* PROBLEM REQUIREMENTS: Lines from the material below that hold the string "literature" are what is needed; copy each of them.

BEGIN RECORDS TO PROCESS

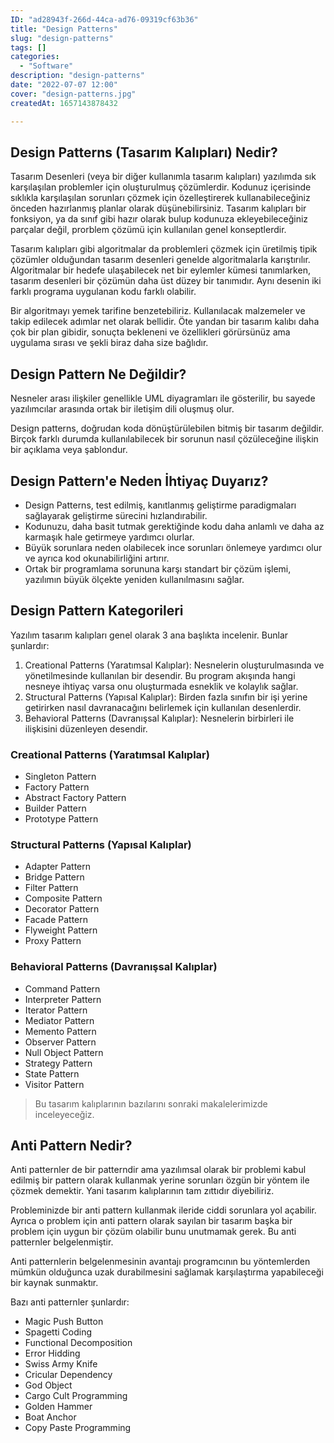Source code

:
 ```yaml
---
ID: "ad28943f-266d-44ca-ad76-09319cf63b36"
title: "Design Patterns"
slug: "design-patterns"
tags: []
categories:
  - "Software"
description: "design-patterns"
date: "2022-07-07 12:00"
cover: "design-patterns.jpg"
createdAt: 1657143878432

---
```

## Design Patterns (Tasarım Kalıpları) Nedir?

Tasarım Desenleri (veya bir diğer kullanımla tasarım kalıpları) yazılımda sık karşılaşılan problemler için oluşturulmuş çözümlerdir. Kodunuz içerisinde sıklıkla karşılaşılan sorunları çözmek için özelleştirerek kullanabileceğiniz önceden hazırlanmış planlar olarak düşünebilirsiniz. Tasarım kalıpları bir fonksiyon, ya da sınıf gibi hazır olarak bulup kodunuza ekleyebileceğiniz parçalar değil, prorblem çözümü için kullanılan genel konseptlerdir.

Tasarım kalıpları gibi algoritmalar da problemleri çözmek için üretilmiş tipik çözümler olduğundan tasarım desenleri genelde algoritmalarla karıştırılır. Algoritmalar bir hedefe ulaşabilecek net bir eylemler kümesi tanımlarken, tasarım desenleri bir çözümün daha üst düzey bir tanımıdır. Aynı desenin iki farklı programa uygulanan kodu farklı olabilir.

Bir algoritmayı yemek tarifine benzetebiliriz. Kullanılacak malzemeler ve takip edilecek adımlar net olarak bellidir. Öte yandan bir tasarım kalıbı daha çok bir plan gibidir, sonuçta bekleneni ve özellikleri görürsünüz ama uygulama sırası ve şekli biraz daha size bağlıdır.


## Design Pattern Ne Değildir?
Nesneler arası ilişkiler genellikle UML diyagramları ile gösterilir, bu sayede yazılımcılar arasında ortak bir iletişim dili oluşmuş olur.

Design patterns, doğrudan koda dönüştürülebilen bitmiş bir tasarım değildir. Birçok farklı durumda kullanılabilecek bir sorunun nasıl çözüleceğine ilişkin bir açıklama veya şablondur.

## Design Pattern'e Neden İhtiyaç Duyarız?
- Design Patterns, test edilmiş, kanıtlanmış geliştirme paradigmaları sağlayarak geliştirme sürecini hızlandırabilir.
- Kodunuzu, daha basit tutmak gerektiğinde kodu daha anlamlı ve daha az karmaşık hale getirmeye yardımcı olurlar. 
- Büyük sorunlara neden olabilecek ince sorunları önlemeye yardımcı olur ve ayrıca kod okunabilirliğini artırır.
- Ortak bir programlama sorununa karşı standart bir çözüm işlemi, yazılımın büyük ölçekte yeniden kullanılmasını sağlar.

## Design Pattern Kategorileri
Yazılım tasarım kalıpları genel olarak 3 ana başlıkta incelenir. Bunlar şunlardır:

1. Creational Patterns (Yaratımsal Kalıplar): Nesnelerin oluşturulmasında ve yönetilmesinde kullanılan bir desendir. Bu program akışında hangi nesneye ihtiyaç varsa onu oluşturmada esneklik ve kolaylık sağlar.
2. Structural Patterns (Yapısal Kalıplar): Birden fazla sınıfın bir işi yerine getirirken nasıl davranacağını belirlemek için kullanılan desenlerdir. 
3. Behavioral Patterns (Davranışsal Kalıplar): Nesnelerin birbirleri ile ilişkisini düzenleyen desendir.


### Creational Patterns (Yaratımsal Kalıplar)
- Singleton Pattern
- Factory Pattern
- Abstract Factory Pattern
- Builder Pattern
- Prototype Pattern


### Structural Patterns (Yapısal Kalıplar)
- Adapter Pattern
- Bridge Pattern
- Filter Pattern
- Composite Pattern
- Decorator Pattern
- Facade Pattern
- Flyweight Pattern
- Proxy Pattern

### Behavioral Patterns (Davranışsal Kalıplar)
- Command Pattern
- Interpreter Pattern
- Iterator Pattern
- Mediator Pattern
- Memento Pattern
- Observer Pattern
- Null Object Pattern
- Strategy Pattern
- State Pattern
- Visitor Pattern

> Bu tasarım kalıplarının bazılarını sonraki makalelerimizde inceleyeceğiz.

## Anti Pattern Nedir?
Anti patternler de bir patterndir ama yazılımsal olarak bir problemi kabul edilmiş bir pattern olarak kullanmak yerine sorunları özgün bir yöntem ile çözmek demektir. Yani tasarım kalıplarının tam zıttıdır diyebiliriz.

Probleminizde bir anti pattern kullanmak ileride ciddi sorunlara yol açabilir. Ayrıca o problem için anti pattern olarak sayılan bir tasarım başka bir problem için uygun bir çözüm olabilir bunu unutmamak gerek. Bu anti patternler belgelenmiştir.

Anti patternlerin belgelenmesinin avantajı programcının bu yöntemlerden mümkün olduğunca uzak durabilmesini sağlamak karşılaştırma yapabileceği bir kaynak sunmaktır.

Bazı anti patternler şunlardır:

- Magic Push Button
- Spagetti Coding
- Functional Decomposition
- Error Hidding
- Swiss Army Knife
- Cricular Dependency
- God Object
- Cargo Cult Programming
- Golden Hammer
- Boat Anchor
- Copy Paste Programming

END RECORDS TO PROCESS
BEGIN RECORDS TO PROCESS

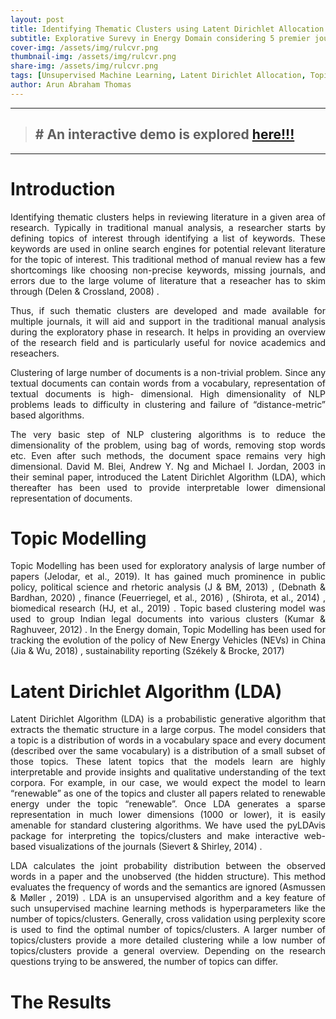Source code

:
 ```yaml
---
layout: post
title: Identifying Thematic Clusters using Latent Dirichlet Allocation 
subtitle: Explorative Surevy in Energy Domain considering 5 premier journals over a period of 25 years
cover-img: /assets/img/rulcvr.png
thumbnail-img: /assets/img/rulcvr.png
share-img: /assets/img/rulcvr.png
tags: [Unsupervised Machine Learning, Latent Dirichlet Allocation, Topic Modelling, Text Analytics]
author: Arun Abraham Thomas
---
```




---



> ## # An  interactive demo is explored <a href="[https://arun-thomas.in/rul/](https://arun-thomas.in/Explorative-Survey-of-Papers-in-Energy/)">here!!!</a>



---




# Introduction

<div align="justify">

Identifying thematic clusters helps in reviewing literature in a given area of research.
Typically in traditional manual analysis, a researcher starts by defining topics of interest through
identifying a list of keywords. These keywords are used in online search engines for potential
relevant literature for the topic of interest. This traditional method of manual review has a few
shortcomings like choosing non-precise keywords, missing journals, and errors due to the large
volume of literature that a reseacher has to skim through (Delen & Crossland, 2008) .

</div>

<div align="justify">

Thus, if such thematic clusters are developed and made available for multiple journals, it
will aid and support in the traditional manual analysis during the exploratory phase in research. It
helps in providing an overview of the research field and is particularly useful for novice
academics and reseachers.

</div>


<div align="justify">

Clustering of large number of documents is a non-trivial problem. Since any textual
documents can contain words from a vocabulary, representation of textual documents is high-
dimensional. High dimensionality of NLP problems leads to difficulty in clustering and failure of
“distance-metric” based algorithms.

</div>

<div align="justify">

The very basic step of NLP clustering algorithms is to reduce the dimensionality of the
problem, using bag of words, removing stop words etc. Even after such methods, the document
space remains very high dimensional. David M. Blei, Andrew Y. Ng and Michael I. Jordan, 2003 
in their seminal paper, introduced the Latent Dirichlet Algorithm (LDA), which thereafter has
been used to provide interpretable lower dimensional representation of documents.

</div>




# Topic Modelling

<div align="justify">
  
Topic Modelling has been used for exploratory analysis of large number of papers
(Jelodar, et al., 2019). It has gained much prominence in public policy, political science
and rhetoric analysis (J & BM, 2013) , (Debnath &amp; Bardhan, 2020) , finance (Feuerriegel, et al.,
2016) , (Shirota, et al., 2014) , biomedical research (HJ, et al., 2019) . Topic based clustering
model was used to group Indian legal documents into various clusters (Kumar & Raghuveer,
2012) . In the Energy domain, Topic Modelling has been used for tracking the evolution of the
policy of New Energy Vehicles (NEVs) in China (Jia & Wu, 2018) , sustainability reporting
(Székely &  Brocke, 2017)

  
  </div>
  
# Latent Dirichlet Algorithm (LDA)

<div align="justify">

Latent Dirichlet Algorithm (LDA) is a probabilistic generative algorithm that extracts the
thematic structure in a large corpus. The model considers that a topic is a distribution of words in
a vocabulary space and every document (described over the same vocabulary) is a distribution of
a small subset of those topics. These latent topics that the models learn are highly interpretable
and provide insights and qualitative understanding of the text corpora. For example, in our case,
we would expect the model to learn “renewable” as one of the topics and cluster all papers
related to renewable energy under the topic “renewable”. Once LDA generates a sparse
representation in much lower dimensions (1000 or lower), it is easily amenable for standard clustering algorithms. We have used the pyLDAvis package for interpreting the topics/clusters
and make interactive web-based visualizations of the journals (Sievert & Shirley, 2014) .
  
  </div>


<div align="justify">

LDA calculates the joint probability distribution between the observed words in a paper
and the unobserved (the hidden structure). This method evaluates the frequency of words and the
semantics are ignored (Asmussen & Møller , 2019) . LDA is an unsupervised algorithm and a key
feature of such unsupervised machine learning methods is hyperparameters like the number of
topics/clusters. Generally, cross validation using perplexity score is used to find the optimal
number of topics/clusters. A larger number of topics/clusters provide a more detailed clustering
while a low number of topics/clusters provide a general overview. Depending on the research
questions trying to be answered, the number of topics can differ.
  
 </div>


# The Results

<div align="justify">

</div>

END RECORDS TO PROCESS

* OUTPUT BELOW:
Identifying thematic clusters helps in reviewing literature in a given area of research.
relevant literature for the topic of interest. This traditional method of manual review has a few
volume of literature that a reseacher has to skim through (Delen & Crossland, 2008) .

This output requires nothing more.